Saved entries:
#####

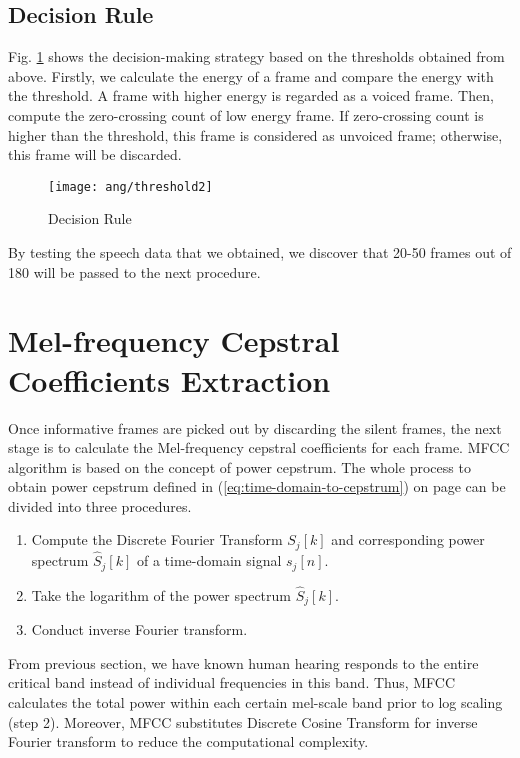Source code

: 
\subsection{Decision Rule}

Fig. \ref{threshold2} shows the decision-making strategy based on the thresholds obtained from above. Firstly, we calculate the energy of a frame and compare the energy with the threshold. A frame with higher energy is regarded as a voiced frame. Then, compute the zero-crossing count of low energy frame. If zero-crossing count is higher than the threshold, this frame is considered as unvoiced frame; otherwise, this frame will be discarded.

\begin{figure}[H]
\centering
\texttt{[image: ang/threshold2]}
\caption{Decision Rule}
\label{threshold2}
\end{figure}

By testing the speech data that we obtained, we discover that 20-50 frames out of 180 will be passed to the next procedure.


\section{Mel-frequency Cepstral Coefficients Extraction}
\label{subsection:mfcc}

Once informative frames are picked out by discarding the silent frames, the next stage is to calculate the Mel-frequency cepstral coefficients for each frame. MFCC algorithm is based on the concept of power cepstrum. The whole process to obtain power cepstrum defined in (\ref{eq:time-domain-to-cepstrum}) on page \pageref{eq:time-domain-to-cepstrum} can be divided into three procedures.
\begin{enumerate}
	\item Compute the Discrete Fourier Transform $S_j[k]$ and corresponding power spectrum $\hat{S}_j[k]$ of a time-domain signal $s_j[n]$.
	\item Take the logarithm of the power spectrum $\hat{S}_j[k]$.
	\item Conduct inverse Fourier transform.
\end{enumerate}

From previous section, we have known human hearing responds to the entire critical band instead of individual frequencies in this band. Thus, MFCC calculates the total power within each certain mel-scale band prior to log scaling (step 2). Moreover, MFCC substitutes Discrete Cosine Transform for inverse Fourier transform to reduce the computational complexity.

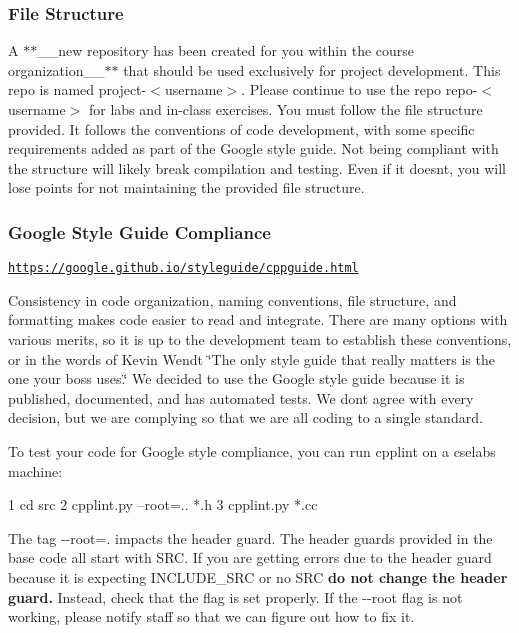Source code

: \subsubsection*{File Structure}

A $\ast$$\ast$\+\_\+\+\_\+new repository has been created for you within the course organization\+\_\+\+\_\+$\ast$$\ast$ that should be used exclusively for project development. This repo is named {\ttfamily project-\/$<$username$>$}. Please continue to use the repo {\ttfamily repo-\/$<$username$>$} for labs and in-\/class exercises. You must follow the file structure provided. It follows the conventions of code development, with some specific requirements added as part of the Google style guide. Not being compliant with the structure will likely break compilation and testing. Even if it doesn\textquotesingle{}t, you will lose points for not maintaining the provided file structure.

\subsubsection*{Google Style Guide Compliance}

\href{https://google.github.io/styleguide/cppguide.html}{\tt https\+://google.\+github.\+io/styleguide/cppguide.\+html}

Consistency in code organization, naming conventions, file structure, and formatting makes code easier to read and integrate. There are many options with various merits, so it is up to the development team to establish these conventions, or in the words of Kevin Wendt \char`\"{}\+The only style guide that really matters is the one your boss uses.\char`\"{} We decided to use the Google style guide because it is published, documented, and has automated tests. We don\textquotesingle{}t agree with every decision, but we are complying so that we are all coding to a single standard.

To test your code for Google style compliance, you can run cpplint on a cselabs machine\+:


\begin{DoxyCode}
1 cd src
2 cpplint.py --root=.. *.h
3 cpplint.py *.cc
\end{DoxyCode}


The tag {\ttfamily -\/-\/root=.} impacts the header guard. The header guards provided in the base code all start with {\ttfamily S\+RC}. If you are getting errors due to the header guard because it is expecting {\ttfamily I\+N\+C\+L\+U\+D\+E\+\_\+\+S\+RC} or no {\ttfamily S\+RC} {\bfseries do not change the header guard.} Instead, check that the flag is set properly. If the {\ttfamily -\/-\/root} flag is not working, please notify staff so that we can figure out how to fix it.

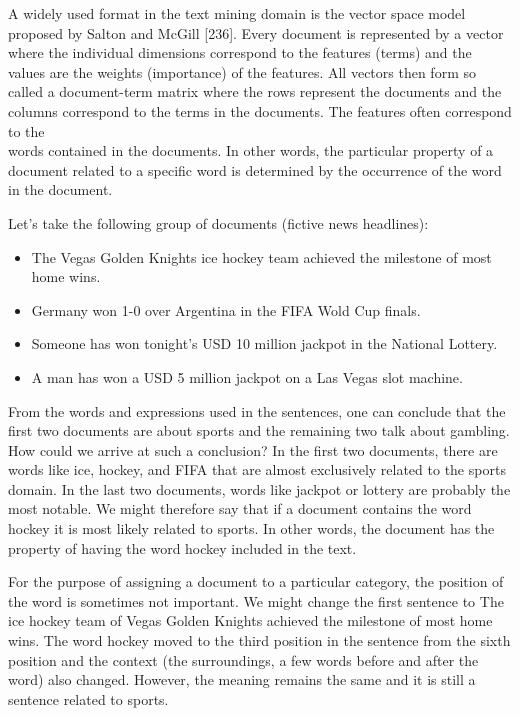 \documentclass[10pt]{book}
\begin{document}
A widely used format in the text mining domain is the vector space model proposed by Salton and McGill [236]. Every document is represented by a vector where the individual dimensions correspond to the features (terms) and the values are the weights (importance) of the features. All vectors then form so called a document-term matrix where the rows represent the documents and the columns correspond to the terms in the documents. The features often correspond to the\\
words contained in the documents. In other words, the particular property of a document related to a specific word is determined by the occurrence of the word in the document.

Let's take the following group of documents (fictive news headlines):

\begin{itemize}
  \item The Vegas Golden Knights ice hockey team achieved the milestone of most home wins.
  \item Germany won 1-0 over Argentina in the FIFA Wold Cup finals.
  \item Someone has won tonight's USD 10 million jackpot in the National Lottery.
  \item A man has won a USD 5 million jackpot on a Las Vegas slot machine.
\end{itemize}

From the words and expressions used in the sentences, one can conclude that the first two documents are about sports and the remaining two talk about gambling. How could we arrive at such a conclusion? In the first two documents, there are words like ice, hockey, and FIFA that are almost exclusively related to the sports domain. In the last two documents, words like jackpot or lottery are probably the most notable. We might therefore say that if a document contains the word hockey it is most likely related to sports. In other words, the document has the property of having the word hockey included in the text.

For the purpose of assigning a document to a particular category, the position of the word is sometimes not important. We might change the first sentence to The ice hockey team of Vegas Golden Knights achieved the milestone of most home wins. The word hockey moved to the third position in the sentence from the sixth position and the context (the surroundings, a few words before and after the word) also changed. However, the meaning remains the same and it is still a sentence related to sports.
\end{document}
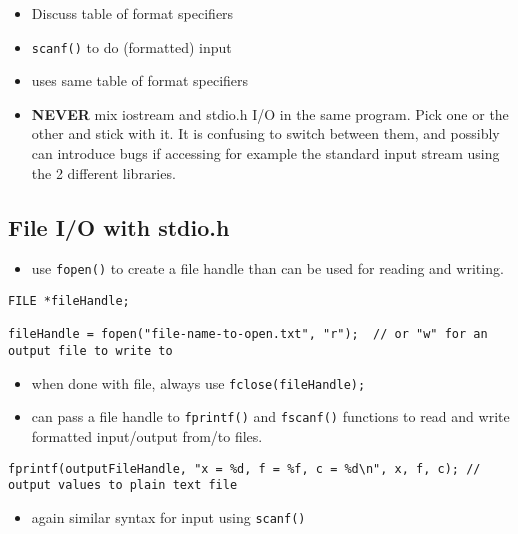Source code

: \documentclass[11pt]{article}
\begin{document}
\begin{itemize}
\item Discuss table of format specifiers
\item \verb~scanf()~ to do (formatted) input
\item uses same table of format specifiers
\item \textbf{NEVER} mix iostream and stdio.h I/O in the same program.  Pick one
or the other and stick with it.  It is confusing to switch between
them, and possibly can introduce bugs if accessing for example the
standard input stream using the 2 different libraries.
\end{itemize}
\subsection{File I/O with stdio.h}
\label{sec-3-2}

\begin{itemize}
\item use \verb~fopen()~  to create a file handle than can be used for reading and
writing.
\end{itemize}

\begin{verbatim}
FILE *fileHandle;

fileHandle = fopen("file-name-to-open.txt", "r");  // or "w" for an output file to write to
\end{verbatim}

\begin{itemize}
\item when done with file, always use \verb~fclose(fileHandle);~
\item can pass a file handle to \verb~fprintf()~ and \verb~fscanf()~ functions to read
and write formatted input/output from/to files.
\end{itemize}

\begin{verbatim}
fprintf(outputFileHandle, "x = %d, f = %f, c = %d\n", x, f, c); // output values to plain text file
\end{verbatim}

\begin{itemize}
\item again similar syntax for input using \verb~scanf()~
\end{itemize}
\end{document}
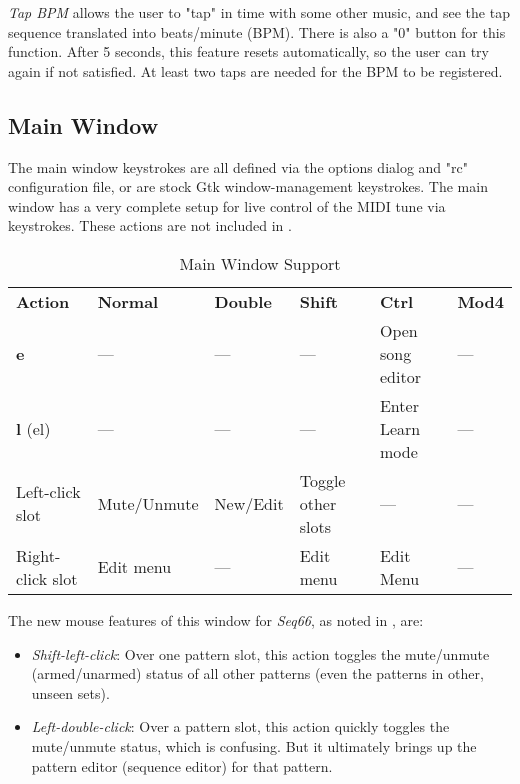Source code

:    \textsl{Tap BPM} allows the user to "tap" in time with some
   other music, and see the tap sequence translated into beats/minute (BPM).
   There is also a "0" button for this function.
   After 5 seconds, this feature resets automatically, so the user can try
   again if not satisfied.  At least two taps are needed for the
   BPM to be registered.

%

\subsection{Main Window}
\label{subsec:kbd_mouse_main_window}

   The main window keystrokes are all defined via the options dialog
   and "rc" configuration file, or are stock Gtk window-management keystrokes.
   The main window has a very complete setup for live control of the MIDI tune
   via keystrokes.  These actions are not included in
   .

   \begin{table}[H]
      \centering
      \caption{Main Window Support}
      \label{table:main_window_support}
      \begin{tabular}{l l l l l l}
         \textbf{Action} & \textbf{Normal} & \textbf{Double} &
            \textbf{Shift} & \textbf{Ctrl} & \textbf{Mod4} \\
         \textbf{e} & --- & --- & --- & Open song editor & --- \\
         \textbf{l} (el) & --- & --- & --- & Enter Learn mode & --- \\
         Left-click slot & Mute/Unmute & New/Edit & Toggle other slots &
            --- & --- \\
         Right-click slot & Edit menu & --- & Edit menu & Edit Menu &
            --- \\
      \end{tabular}
   \end{table}

   The new mouse features of this window for \textsl{Seq66},
   as noted in , are:

   \begin{itemize}
      \item \textsl{Shift-left-click}:
         Over one pattern slot, this action toggles the mute/unmute
         (armed/unarmed) status of all other patterns
         (even the patterns in other, unseen sets).
      \item \textsl{Left-double-click}:
         Over a pattern slot, this action quickly toggles the mute/unmute status,
         which is confusing.  But it ultimately brings up the pattern editor
         (sequence editor) for that pattern.
   \end{itemize}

#####

● Aim of the task: From the first line to the last, repeat the entries exactly and leave out the pictures.

● Task output:
Source code

: 
\subsection{Decision Rule}

Fig. \ref{threshold2} shows the decision-making strategy based on the thresholds obtained from above. Firstly, we calculate the energy of a frame and compare the energy with the threshold. A frame with higher energy is regarded as a voiced frame. Then, compute the zero-crossing count of low energy frame. If zero-crossing count is higher than the threshold, this frame is considered as unvoiced frame; otherwise, this frame will be discarded.

\begin{figure}[H]
\centering
\texttt{[image: ang/threshold2]}
\caption{Decision Rule}
\label{threshold2}
\end{figure}

By testing the speech data that we obtained, we discover that 20-50 frames out of 180 will be passed to the next procedure.


\section{Mel-frequency Cepstral Coefficients Extraction}
\label{subsection:mfcc}

Once informative frames are picked out by discarding the silent frames, the next stage is to calculate the Mel-frequency cepstral coefficients for each frame. MFCC algorithm is based on the concept of power cepstrum. The whole process to obtain power cepstrum defined in (\ref{eq:time-domain-to-cepstrum}) on page \pageref{eq:time-domain-to-cepstrum} can be divided into three procedures.
\begin{enumerate}
	\item Compute the Discrete Fourier Transform $S_j[k]$ and corresponding power spectrum $\hat{S}_j[k]$ of a time-domain signal $s_j[n]$.
	\item Take the logarithm of the power spectrum $\hat{S}_j[k]$.
	\item Conduct inverse Fourier transform.
\end{enumerate}

From previous section, we have known human hearing responds to the entire critical band instead of individual frequencies in this band. Thus, MFCC calculates the total power within each certain mel-scale band prior to log scaling (step 2). Moreover, MFCC substitutes Discrete Cosine Transform for inverse Fourier transform to reduce the computational complexity.

Source code

: \subsubsection*{File Structure}

A $\ast$$\ast$\+\_\+\+\_\+new repository has been created for you within the course organization\+\_\+\+\_\+$\ast$$\ast$ that should be used exclusively for project development. This repo is named {\ttfamily project-\/$<$username$>$}. Please continue to use the repo {\ttfamily repo-\/$<$username$>$} for labs and in-\/class exercises. You must follow the file structure provided. It follows the conventions of code development, with some specific requirements added as part of the Google style guide. Not being compliant with the structure will likely break compilation and testing. Even if it doesn\textquotesingle{}t, you will lose points for not maintaining the provided file structure.

\subsubsection*{Google Style Guide Compliance}

\href{https://google.github.io/styleguide/cppguide.html}{\tt https\+://google.\+github.\+io/styleguide/cppguide.\+html}

Consistency in code organization, naming conventions, file structure, and formatting makes code easier to read and integrate. There are many options with various merits, so it is up to the development team to establish these conventions, or in the words of Kevin Wendt \char`\"{}\+The only style guide that really matters is the one your boss uses.\char`\"{} We decided to use the Google style guide because it is published, documented, and has automated tests. We don\textquotesingle{}t agree with every decision, but we are complying so that we are all coding to a single standard.

To test your code for Google style compliance, you can run cpplint on a cselabs machine\+:


\begin{DoxyCode}
1 cd src
2 cpplint.py --root=.. *.h
3 cpplint.py *.cc
\end{DoxyCode}


The tag {\ttfamily -\/-\/root=.} impacts the header guard. The header guards provided in the base code all start with {\ttfamily S\+RC}. If you are getting errors due to the header guard because it is expecting {\ttfamily I\+N\+C\+L\+U\+D\+E\+\_\+\+S\+RC} or no {\ttfamily S\+RC} {\bfseries do not change the header guard.} Instead, check that the flag is set properly. If the {\ttfamily -\/-\/root} flag is not working, please notify staff so that we can figure out how to fix it.

 \documentclass[10pt]{book}
\begin{document}
A widely used format in the text mining domain is the vector space model proposed by Salton and McGill [236]. Every document is represented by a vector where the individual dimensions correspond to the features (terms) and the values are the weights (importance) of the features. All vectors then form so called a document-term matrix where the rows represent the documents and the columns correspond to the terms in the documents. The features often correspond to the\\
words contained in the documents. In other words, the particular property of a document related to a specific word is determined by the occurrence of the word in the document.

Let's take the following group of documents (fictive news headlines):

\begin{itemize}
  \item The Vegas Golden Knights ice hockey team achieved the milestone of most home wins.
  \item Germany won 1-0 over Argentina in the FIFA Wold Cup finals.
  \item Someone has won tonight's USD 10 million jackpot in the National Lottery.
  \item A man has won a USD 5 million jackpot on a Las Vegas slot machine.
\end{itemize}

From the words and expressions used in the sentences, one can conclude that the first two documents are about sports and the remaining two talk about gambling. How could we arrive at such a conclusion? In the first two documents, there are words like ice, hockey, and FIFA that are almost exclusively related to the sports domain. In the last two documents, words like jackpot or lottery are probably the most notable. We might therefore say that if a document contains the word hockey it is most likely related to sports. In other words, the document has the property of having the word hockey included in the text.

For the purpose of assigning a document to a particular category, the position of the word is sometimes not important. We might change the first sentence to The ice hockey team of Vegas Golden Knights achieved the milestone of most home wins. The word hockey moved to the third position in the sentence from the sixth position and the context (the surroundings, a few words before and after the word) also changed. However, the meaning remains the same and it is still a sentence related to sports.
\end{document}
Source code

: \documentclass[11pt]{article}
\begin{document}
\begin{itemize}
\item Discuss table of format specifiers
\item \verb~scanf()~ to do (formatted) input
\item uses same table of format specifiers
\item \textbf{NEVER} mix iostream and stdio.h I/O in the same program.  Pick one
or the other and stick with it.  It is confusing to switch between
them, and possibly can introduce bugs if accessing for example the
standard input stream using the 2 different libraries.
\end{itemize}
\subsection{File I/O with stdio.h}
\label{sec-3-2}

\begin{itemize}
\item use \verb~fopen()~  to create a file handle than can be used for reading and
writing.
\end{itemize}

\begin{verbatim}
FILE *fileHandle;

fileHandle = fopen("file-name-to-open.txt", "r");  // or "w" for an output file to write to
\end{verbatim}

\begin{itemize}
\item when done with file, always use \verb~fclose(fileHandle);~
\item can pass a file handle to \verb~fprintf()~ and \verb~fscanf()~ functions to read
and write formatted input/output from/to files.
\end{itemize}

\begin{verbatim}
fprintf(outputFileHandle, "x = %d, f = %f, c = %d\n", x, f, c); // output values to plain text file
\end{verbatim}

\begin{itemize}
\item again similar syntax for input using \verb~scanf()~
\end{itemize}
\end{document}
Source code

:    \textsl{Tap BPM} allows the user to "tap" in time with some
   other music, and see the tap sequence translated into beats/minute (BPM).
   There is also a "0" button for this function.
   After 5 seconds, this feature resets automatically, so the user can try
   again if not satisfied.  At least two taps are needed for the
   BPM to be registered.

%

\subsection{Main Window}
\label{subsec:kbd_mouse_main_window}

   The main window keystrokes are all defined via the options dialog
   and "rc" configuration file, or are stock Gtk window-management keystrokes.
   The main window has a very complete setup for live control of the MIDI tune
   via keystrokes.  These actions are not included in
   .

   \begin{table}[H]
      \centering
      \caption{Main Window Support}
      \label{table:main_window_support}
      \begin{tabular}{l l l l l l}
         \textbf{Action} & \textbf{Normal} & \textbf{Double} &
            \textbf{Shift} & \textbf{Ctrl} & \textbf{Mod4} \\
         \textbf{e} & --- & --- & --- & Open song editor & --- \\
         \textbf{l} (el) & --- & --- & --- & Enter Learn mode & --- \\
         Left-click slot & Mute/Unmute & New/Edit & Toggle other slots &
            --- & --- \\
         Right-click slot & Edit menu & --- & Edit menu & Edit Menu &
            --- \\
      \end{tabular}
   \end{table}

   The new mouse features of this window for \textsl{Seq66},
   as noted in , are:

   \begin{itemize}
      \item \textsl{Shift-left-click}:
         Over one pattern slot, this action toggles the mute/unmute
         (armed/unarmed) status of all other patterns
         (even the patterns in other, unseen sets).
      \item \textsl{Left-double-click}:
         Over a pattern slot, this action quickly toggles the mute/unmute status,
         which is confusing.  But it ultimately brings up the pattern editor
         (sequence editor) for that pattern.
   \end{itemize}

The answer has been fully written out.